Exercise brief:
Reproduce the records word for word, from the first line to the line containing "2. **Sign Up:** Create account with email".

[Records excerpted from a collection]
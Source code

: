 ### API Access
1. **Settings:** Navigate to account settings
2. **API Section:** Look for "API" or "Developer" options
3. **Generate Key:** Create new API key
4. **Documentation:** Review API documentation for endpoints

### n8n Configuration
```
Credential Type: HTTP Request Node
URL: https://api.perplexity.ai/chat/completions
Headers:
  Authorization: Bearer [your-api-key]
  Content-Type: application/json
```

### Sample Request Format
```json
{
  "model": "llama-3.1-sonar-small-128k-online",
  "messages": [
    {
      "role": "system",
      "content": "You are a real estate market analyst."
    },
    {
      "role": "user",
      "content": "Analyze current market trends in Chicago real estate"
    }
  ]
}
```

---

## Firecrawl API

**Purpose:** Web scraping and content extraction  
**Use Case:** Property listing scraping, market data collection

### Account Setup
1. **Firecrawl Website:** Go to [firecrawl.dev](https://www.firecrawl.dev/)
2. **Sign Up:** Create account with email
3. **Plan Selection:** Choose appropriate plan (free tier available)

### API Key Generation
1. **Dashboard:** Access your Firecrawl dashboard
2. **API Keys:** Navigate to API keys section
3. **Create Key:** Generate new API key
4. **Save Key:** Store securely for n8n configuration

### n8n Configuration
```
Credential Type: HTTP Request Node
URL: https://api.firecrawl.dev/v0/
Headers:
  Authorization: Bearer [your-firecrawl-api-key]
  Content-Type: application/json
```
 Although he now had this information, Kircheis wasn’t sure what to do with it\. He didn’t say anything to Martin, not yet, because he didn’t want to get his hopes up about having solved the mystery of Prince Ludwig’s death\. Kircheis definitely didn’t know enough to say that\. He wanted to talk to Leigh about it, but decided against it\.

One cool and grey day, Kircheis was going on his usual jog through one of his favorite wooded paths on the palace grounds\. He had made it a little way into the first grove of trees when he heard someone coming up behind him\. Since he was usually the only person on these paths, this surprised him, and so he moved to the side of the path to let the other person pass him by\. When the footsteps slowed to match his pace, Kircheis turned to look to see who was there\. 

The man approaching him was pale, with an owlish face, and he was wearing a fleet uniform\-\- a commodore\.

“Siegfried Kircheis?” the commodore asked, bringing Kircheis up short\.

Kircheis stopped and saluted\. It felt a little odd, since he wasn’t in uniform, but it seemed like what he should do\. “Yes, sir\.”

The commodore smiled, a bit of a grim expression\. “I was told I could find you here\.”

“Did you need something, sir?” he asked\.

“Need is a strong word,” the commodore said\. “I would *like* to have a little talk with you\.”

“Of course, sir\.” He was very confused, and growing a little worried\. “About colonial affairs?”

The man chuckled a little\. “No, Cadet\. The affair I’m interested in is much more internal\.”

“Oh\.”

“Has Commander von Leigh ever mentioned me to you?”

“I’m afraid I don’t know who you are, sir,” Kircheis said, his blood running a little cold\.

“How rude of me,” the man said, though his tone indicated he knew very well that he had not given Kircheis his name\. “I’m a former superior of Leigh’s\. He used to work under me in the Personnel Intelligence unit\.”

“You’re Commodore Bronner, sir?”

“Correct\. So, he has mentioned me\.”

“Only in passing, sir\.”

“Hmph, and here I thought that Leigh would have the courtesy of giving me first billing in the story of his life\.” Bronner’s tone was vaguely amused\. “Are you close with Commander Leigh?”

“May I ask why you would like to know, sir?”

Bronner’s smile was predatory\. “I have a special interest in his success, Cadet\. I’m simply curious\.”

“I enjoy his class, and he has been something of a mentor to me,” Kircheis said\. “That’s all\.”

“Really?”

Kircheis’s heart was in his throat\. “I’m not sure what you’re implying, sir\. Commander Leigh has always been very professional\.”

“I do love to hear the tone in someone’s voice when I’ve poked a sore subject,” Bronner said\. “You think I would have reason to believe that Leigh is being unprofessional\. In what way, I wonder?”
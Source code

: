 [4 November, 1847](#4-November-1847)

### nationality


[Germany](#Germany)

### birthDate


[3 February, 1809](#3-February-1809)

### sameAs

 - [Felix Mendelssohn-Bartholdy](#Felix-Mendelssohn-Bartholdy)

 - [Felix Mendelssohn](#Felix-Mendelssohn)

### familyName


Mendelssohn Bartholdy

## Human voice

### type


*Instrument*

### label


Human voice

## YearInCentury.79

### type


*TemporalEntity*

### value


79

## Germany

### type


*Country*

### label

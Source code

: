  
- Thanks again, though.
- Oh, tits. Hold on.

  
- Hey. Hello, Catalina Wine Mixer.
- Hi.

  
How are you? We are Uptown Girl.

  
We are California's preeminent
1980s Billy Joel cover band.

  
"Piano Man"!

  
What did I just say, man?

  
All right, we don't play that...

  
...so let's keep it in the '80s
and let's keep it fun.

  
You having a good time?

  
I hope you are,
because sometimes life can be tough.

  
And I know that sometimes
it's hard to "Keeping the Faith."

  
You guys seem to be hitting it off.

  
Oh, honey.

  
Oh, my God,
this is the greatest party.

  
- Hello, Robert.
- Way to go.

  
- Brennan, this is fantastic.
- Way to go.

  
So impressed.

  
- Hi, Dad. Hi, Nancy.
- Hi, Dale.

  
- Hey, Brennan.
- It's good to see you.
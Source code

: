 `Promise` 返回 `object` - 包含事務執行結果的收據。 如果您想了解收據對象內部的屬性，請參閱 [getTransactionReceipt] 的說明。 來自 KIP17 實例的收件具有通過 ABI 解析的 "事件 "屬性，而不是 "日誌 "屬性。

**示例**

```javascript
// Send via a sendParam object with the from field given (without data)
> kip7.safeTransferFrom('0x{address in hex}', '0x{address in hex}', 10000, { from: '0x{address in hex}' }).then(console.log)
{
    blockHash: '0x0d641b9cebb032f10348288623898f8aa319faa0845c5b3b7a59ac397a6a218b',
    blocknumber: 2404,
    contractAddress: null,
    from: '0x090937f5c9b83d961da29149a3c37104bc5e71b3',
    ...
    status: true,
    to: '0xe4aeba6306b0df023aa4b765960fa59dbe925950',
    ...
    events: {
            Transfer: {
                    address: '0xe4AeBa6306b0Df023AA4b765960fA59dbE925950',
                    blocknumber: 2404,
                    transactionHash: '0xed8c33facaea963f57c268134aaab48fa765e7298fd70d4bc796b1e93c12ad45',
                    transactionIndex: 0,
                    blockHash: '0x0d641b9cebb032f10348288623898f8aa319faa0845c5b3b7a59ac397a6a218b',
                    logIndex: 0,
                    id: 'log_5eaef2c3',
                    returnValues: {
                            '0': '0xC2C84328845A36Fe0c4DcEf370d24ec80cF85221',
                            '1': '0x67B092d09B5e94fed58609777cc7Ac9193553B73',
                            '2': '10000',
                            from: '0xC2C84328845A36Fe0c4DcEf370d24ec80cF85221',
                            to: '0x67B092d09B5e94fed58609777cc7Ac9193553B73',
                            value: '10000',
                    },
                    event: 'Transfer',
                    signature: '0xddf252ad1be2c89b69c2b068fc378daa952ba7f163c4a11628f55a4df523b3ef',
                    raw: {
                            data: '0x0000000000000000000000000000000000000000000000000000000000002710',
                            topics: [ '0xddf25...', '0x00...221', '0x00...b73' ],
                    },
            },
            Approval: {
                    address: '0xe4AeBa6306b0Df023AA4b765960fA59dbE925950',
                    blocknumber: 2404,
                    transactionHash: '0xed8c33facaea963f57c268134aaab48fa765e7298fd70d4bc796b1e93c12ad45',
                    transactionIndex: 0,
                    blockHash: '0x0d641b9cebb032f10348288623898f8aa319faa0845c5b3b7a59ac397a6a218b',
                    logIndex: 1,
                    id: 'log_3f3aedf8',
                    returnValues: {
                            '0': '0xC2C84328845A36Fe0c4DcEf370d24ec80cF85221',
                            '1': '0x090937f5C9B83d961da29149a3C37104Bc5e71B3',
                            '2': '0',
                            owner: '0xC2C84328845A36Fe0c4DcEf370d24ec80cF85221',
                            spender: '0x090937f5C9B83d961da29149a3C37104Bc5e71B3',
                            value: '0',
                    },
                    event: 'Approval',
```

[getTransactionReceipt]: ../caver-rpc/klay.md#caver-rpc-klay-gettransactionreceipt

Written response:
Source code

: ### API Access
1. **Settings:** Navigate to account settings
2. **API Section:** Look for "API" or "Developer" options
3. **Generate Key:** Create new API key
4. **Documentation:** Review API documentation for endpoints

### n8n Configuration
```
Credential Type: HTTP Request Node
URL: https://api.perplexity.ai/chat/completions
Headers:
  Authorization: Bearer [your-api-key]
  Content-Type: application/json
```

### Sample Request Format
```json
{
  "model": "llama-3.1-sonar-small-128k-online",
  "messages": [
    {
      "role": "system",
      "content": "You are a real estate market analyst."
    },
    {
      "role": "user",
      "content": "Analyze current market trends in Chicago real estate"
    }
  ]
}
```

---

## Firecrawl API

**Purpose:** Web scraping and content extraction  
**Use Case:** Property listing scraping, market data collection

### Account Setup
1. **Firecrawl Website:** Go to [firecrawl.dev](https://www.firecrawl.dev/)
2. **Sign Up:** Create account with email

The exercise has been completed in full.